I still have a couple of questions:
L = 50 ... psi_opt = tnopt.get_tn_opt() psi_opt.expec(H, psi_opt, compress=False)
energy = -47.84711788082012
I extract the final state from TNOptimizer, but I find that the energy computed from psi_opt does not coincide with the value reported by tnopt during optimization:
[best: -49.638034820557] : 13%|█▎ | 67/500 [20:33<2:12:54, 18.42s/it]
Is this discrepancy between the final MPS energy and the best loss value a common phenomenon, or am I using TNOptimizer incorrectly?
- When I increase the system size to 50 or 100 sites, the DMRG method still fails to converge and the energy stays close to 0. At the same time, the runtime becomes extremely long. Do you have any suggestions for stabilizing DMRG in this regime (e.g. particular options or settings I should be using)?
Regarding TNOptimizer, it should match... I can't replicate that behavior here https://colab.research.google.com/drive/1DgZrGizDACL1C2vDSx_wMxvr01PnrzLi?usp=sharing.
Perhaps the optimizer is defaulting to using jax which defaults to single precision and there is some conditioning problem? You could check the norm of psi_opt, or as above specfiy autograd to compute gradients to be sure.

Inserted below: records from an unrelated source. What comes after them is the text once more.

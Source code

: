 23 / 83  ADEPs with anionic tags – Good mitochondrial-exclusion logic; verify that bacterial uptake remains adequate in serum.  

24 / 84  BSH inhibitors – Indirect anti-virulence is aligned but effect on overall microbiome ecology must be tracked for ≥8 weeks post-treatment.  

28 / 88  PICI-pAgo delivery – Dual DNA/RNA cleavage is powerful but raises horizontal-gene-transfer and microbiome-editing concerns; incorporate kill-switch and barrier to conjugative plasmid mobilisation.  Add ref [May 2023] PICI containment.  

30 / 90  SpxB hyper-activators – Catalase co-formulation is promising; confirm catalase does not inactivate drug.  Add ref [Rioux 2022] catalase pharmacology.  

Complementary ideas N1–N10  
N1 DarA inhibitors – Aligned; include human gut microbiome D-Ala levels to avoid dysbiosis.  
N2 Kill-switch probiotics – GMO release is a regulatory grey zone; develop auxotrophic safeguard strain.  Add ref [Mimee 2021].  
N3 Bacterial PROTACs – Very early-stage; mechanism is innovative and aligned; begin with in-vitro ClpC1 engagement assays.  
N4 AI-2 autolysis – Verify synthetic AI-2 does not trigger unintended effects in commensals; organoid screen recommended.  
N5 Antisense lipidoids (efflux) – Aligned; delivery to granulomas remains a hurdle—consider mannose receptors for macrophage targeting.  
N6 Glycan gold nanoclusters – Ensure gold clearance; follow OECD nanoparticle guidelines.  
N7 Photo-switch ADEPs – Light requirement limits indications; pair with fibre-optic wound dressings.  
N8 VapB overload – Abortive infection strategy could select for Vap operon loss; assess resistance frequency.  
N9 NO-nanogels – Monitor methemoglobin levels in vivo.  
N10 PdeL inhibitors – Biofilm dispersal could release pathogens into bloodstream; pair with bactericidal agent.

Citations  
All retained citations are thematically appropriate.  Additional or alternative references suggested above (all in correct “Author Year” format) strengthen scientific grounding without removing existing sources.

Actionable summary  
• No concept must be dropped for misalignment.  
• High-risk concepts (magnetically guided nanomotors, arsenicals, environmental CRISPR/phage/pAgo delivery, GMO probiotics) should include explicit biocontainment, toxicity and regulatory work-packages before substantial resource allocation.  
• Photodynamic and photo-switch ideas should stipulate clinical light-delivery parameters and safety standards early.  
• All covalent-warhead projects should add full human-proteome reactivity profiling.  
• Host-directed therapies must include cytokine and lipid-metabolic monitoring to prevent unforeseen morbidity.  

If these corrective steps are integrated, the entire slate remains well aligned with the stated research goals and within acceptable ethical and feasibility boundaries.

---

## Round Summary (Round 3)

There is a PBC DMRG example notebook here with the various things to explore: https://quimb.readthedocs.io/en/latest/examples/ex_dmrg_periodic.html. There actually might be a bug affecting performance of this currently, you could install the dev versions of quimb and cotengra to check.
Thank you so much! It works after specifying 'autograd' with TNOptimizer.
I have tried PBC DMRG on Heissenberg model as notebook and get great result before testing Ising. Now I use dev versions and find it works well for large size.